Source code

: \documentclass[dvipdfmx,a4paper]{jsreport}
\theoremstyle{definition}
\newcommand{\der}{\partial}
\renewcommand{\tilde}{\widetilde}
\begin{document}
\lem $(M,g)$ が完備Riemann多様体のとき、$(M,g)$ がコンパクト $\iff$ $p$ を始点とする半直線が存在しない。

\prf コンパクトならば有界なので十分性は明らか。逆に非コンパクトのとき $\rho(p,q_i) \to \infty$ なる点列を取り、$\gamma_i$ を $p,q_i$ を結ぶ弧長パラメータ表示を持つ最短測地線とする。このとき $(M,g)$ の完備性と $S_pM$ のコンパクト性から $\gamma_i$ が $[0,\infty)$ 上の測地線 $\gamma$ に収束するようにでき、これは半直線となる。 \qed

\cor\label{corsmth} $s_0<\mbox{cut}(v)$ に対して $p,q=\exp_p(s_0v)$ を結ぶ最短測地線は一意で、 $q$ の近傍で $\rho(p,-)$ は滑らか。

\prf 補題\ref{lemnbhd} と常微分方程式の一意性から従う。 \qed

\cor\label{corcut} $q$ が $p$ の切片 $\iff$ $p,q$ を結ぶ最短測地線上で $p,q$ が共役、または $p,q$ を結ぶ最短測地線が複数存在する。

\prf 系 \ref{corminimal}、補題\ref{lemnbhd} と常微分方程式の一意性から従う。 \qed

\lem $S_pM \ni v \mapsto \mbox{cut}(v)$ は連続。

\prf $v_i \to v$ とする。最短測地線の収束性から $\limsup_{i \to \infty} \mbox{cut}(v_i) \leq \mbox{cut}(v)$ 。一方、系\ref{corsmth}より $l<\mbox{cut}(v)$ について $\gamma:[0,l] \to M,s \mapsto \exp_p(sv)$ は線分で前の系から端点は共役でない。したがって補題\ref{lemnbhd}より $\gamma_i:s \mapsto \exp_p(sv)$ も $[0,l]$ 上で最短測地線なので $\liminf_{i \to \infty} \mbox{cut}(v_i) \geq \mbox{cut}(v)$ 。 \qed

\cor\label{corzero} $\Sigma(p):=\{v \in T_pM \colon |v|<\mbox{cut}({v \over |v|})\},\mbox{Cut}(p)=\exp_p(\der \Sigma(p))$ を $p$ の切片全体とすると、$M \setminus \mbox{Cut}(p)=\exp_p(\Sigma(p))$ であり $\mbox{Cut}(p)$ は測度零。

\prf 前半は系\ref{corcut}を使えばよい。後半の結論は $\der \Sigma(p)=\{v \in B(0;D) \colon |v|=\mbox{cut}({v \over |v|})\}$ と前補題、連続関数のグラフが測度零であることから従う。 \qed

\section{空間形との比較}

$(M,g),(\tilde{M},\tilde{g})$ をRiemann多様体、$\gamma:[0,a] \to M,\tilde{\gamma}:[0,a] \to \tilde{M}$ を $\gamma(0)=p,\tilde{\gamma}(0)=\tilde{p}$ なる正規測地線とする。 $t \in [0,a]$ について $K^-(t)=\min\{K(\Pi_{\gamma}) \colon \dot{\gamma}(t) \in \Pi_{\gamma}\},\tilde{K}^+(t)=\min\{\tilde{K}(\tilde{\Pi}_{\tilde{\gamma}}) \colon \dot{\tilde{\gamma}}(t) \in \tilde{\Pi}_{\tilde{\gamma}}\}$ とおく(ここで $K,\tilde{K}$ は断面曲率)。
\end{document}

• • •

#### TRY IT:
Output the listing above without altering a single character.

#### WRITTEN ANSWER:
Source code

: \documentclass[dvipdfmx,a4paper]{jsreport}
\theoremstyle{definition}
\newcommand{\der}{\partial}
\renewcommand{\tilde}{\widetilde}
\begin{document}
\lem $(M,g)$ が完備Riemann多様体のとき、$(M,g)$ がコンパクト $\iff$ $p$ を始点とする半直線が存在しない。

\prf コンパクトならば有界なので十分性は明らか。逆に非コンパクトのとき $\rho(p,q_i) \to \infty$ なる点列を取り、$\gamma_i$ を $p,q_i$ を結ぶ弧長パラメータ表示を持つ最短測地線とする。このとき $(M,g)$ の完備性と $S_pM$ のコンパクト性から $\gamma_i$ が $[0,\infty)$ 上の測地線 $\gamma$ に収束するようにでき、これは半直線となる。 \qed

\cor\label{corsmth} $s_0<\mbox{cut}(v)$ に対して $p,q=\exp_p(s_0v)$ を結ぶ最短測地線は一意で、 $q$ の近傍で $\rho(p,-)$ は滑らか。

\prf 補題\ref{lemnbhd} と常微分方程式の一意性から従う。 \qed

\cor\label{corcut} $q$ が $p$ の切片 $\iff$ $p,q$ を結ぶ最短測地線上で $p,q$ が共役、または $p,q$ を結ぶ最短測地線が複数存在する。

\prf 系 \ref{corminimal}、補題\ref{lemnbhd} と常微分方程式の一意性から従う。 \qed

\lem $S_pM \ni v \mapsto \mbox{cut}(v)$ は連続。

\prf $v_i \to v$ とする。最短測地線の収束性から $\limsup_{i \to \infty} \mbox{cut}(v_i) \leq \mbox{cut}(v)$ 。一方、系\ref{corsmth}より $l<\mbox{cut}(v)$ について $\gamma:[0,l] \to M,s \mapsto \exp_p(sv)$ は線分で前の系から端点は共役でない。したがって補題\ref{lemnbhd}より $\gamma_i:s \mapsto \exp_p(sv)$ も $[0,l]$ 上で最短測地線なので $\liminf_{i \to \infty} \mbox{cut}(v_i) \geq \mbox{cut}(v)$ 。 \qed

\cor\label{corzero} $\Sigma(p):=\{v \in T_pM \colon |v|<\mbox{cut}({v \over |v|})\},\mbox{Cut}(p)=\exp_p(\der \Sigma(p))$ を $p$ の切片全体とすると、$M \setminus \mbox{Cut}(p)=\exp_p(\Sigma(p))$ であり $\mbox{Cut}(p)$ は測度零。

\prf 前半は系\ref{corcut}を使えばよい。後半の結論は $\der \Sigma(p)=\{v \in B(0;D) \colon |v|=\mbox{cut}({v \over |v|})\}$ と前補題、連続関数のグラフが測度零であることから従う。 \qed

\section{空間形との比較}

$(M,g),(\tilde{M},\tilde{g})$ をRiemann多様体、$\gamma:[0,a] \to M,\tilde{\gamma}:[0,a] \to \tilde{M}$ を $\gamma(0)=p,\tilde{\gamma}(0)=\tilde{p}$ なる正規測地線とする。 $t \in [0,a]$ について $K^-(t)=\min\{K(\Pi_{\gamma}) \colon \dot{\gamma}(t) \in \Pi_{\gamma}\},\tilde{K}^+(t)=\min\{\tilde{K}(\tilde{\Pi}_{\tilde{\gamma}}) \colon \dot{\tilde{\gamma}}(t) \in \tilde{\Pi}_{\tilde{\gamma}}\}$ とおく(ここで $K,\tilde{K}$ は断面曲率)。
\end{document}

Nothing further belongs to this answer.